Page 1 of 1

Slow Step

Posted: Fri Mar 08, 2019 5:57 pm
by ian_haliburton_1f
Can someone explain to me why the slowest step in a reaction process determines the overall rate law for the reaction?

Re: Slow Step

Posted: Fri Mar 08, 2019 6:08 pm
by Lopez_Melissa-Dis4E
You can only go as fast as your slowest reaction, therefore it is determines your overall rate law.

Re: Slow Step

Posted: Fri Mar 08, 2019 8:21 pm
by Eric Quach 1C
Another way to put it would be that there is a bottleneck at the slow step. For example if there are 3 steps in a reaction and step 2 is the slow step, it doesn't matter if step 1 and 3 are almost instantaneous as step 2 must finish occurring before step 3 which completes the reaction.

Re: Slow Step

Posted: Sat Mar 09, 2019 3:10 am
by Celine Cheng 1H
What would happen if you have 2 slow steps? Is the slower step still the determining rate? Is having more than 2 slow steps possible?

Re: Slow Step

Posted: Sat Mar 09, 2019 10:44 am
by Chris Freking 2G
Celine Cheng 1H wrote:What would happen if you have 2 slow steps? Is the slower step still the determining rate? Is having more than 2 slow steps possible?

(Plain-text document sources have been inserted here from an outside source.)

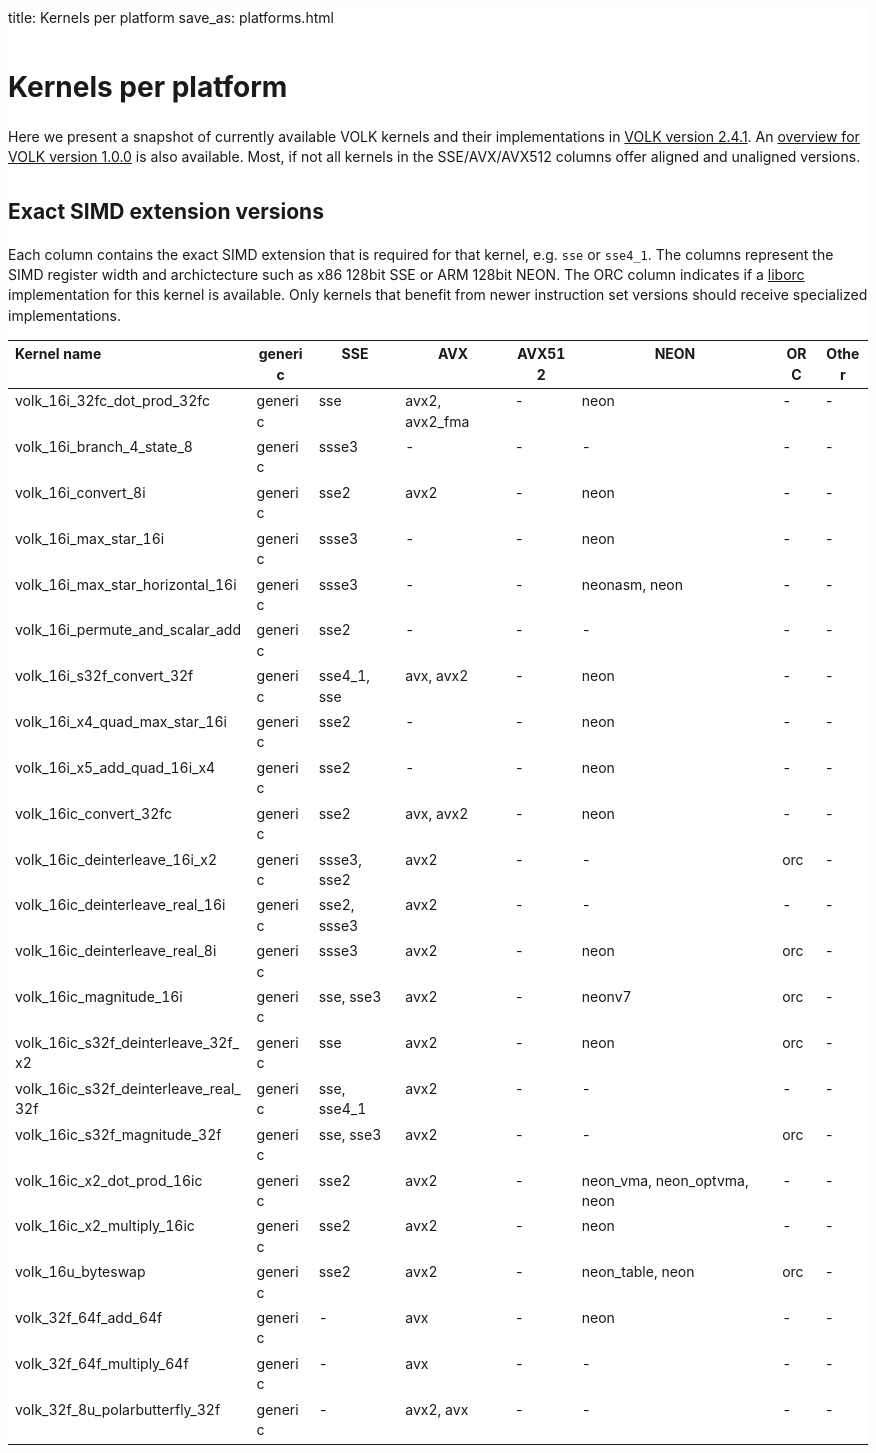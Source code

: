 title: Kernels per platform
save_as: platforms.html

# Kernels per platform

Here we present a snapshot of currently available VOLK kernels and their implementations in [VOLK version 2.4.1](release-v241.html).
An [overview for VOLK version 1.0.0](platforms100.html) is also available.
Most, if not all kernels in the SSE/AVX/AVX512 columns offer aligned and unaligned versions.


## Exact SIMD extension versions

Each column contains the exact SIMD extension that is required for that kernel, e.g. `sse` or `sse4_1`.
The columns represent the SIMD register width and archictecture such as x86 128bit SSE or ARM 128bit NEON.
The ORC column indicates if a [liborc](https://gstreamer.freedesktop.org/projects/orc.html) implementation for this kernel is available.
Only kernels that benefit from newer instruction set versions should receive specialized implementations.

| Kernel name | generic | SSE | AVX | AVX512 | NEON | ORC | Other |
|:----------- | ------- | --- | --- | ------ | ---- | --- | ----- |
| volk_16i_32fc_dot_prod_32fc | generic|sse|avx2, avx2_fma|-|neon|-|- |
| volk_16i_branch_4_state_8 | generic|ssse3|-|-|-|-|- |
| volk_16i_convert_8i | generic|sse2|avx2|-|neon|-|- |
| volk_16i_max_star_16i | generic|ssse3|-|-|neon|-|- |
| volk_16i_max_star_horizontal_16i | generic|ssse3|-|-|neonasm, neon|-|- |
| volk_16i_permute_and_scalar_add | generic|sse2|-|-|-|-|- |
| volk_16i_s32f_convert_32f | generic|sse4_1, sse|avx, avx2|-|neon|-|- |
| volk_16i_x4_quad_max_star_16i | generic|sse2|-|-|neon|-|- |
| volk_16i_x5_add_quad_16i_x4 | generic|sse2|-|-|neon|-|- |
| volk_16ic_convert_32fc | generic|sse2|avx, avx2|-|neon|-|- |
| volk_16ic_deinterleave_16i_x2 | generic|ssse3, sse2|avx2|-|-|orc|- |
| volk_16ic_deinterleave_real_16i | generic|sse2, ssse3|avx2|-|-|-|- |
| volk_16ic_deinterleave_real_8i | generic|ssse3|avx2|-|neon|orc|- |
| volk_16ic_magnitude_16i | generic|sse, sse3|avx2|-|neonv7|orc|- |
| volk_16ic_s32f_deinterleave_32f_x2 | generic|sse|avx2|-|neon|orc|- |
| volk_16ic_s32f_deinterleave_real_32f | generic|sse, sse4_1|avx2|-|-|-|- |
| volk_16ic_s32f_magnitude_32f | generic|sse, sse3|avx2|-|-|orc|- |
| volk_16ic_x2_dot_prod_16ic | generic|sse2|avx2|-|neon_vma, neon_optvma, neon|-|- |
| volk_16ic_x2_multiply_16ic | generic|sse2|avx2|-|neon|-|- |
| volk_16u_byteswap | generic|sse2|avx2|-|neon_table, neon|orc|- |
| volk_32f_64f_add_64f | generic|-|avx|-|neon|-|- |
| volk_32f_64f_multiply_64f | generic|-|avx|-|-|-|- |
| volk_32f_8u_polarbutterfly_32f | generic|-|avx2, avx|-|-|-|- |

You can still have multiple "slow" reactants, but ultimately the slowest one will still determine the overall rate law.

(An extremely small bottleneck will still be a bottleneck for another small bottleneck)

Re: Slow Step

Posted: Sat Mar 09, 2019 9:30 pm
by Dong Hyun Lee 4E
How do you determine the slowest step then? is it the lowest k value?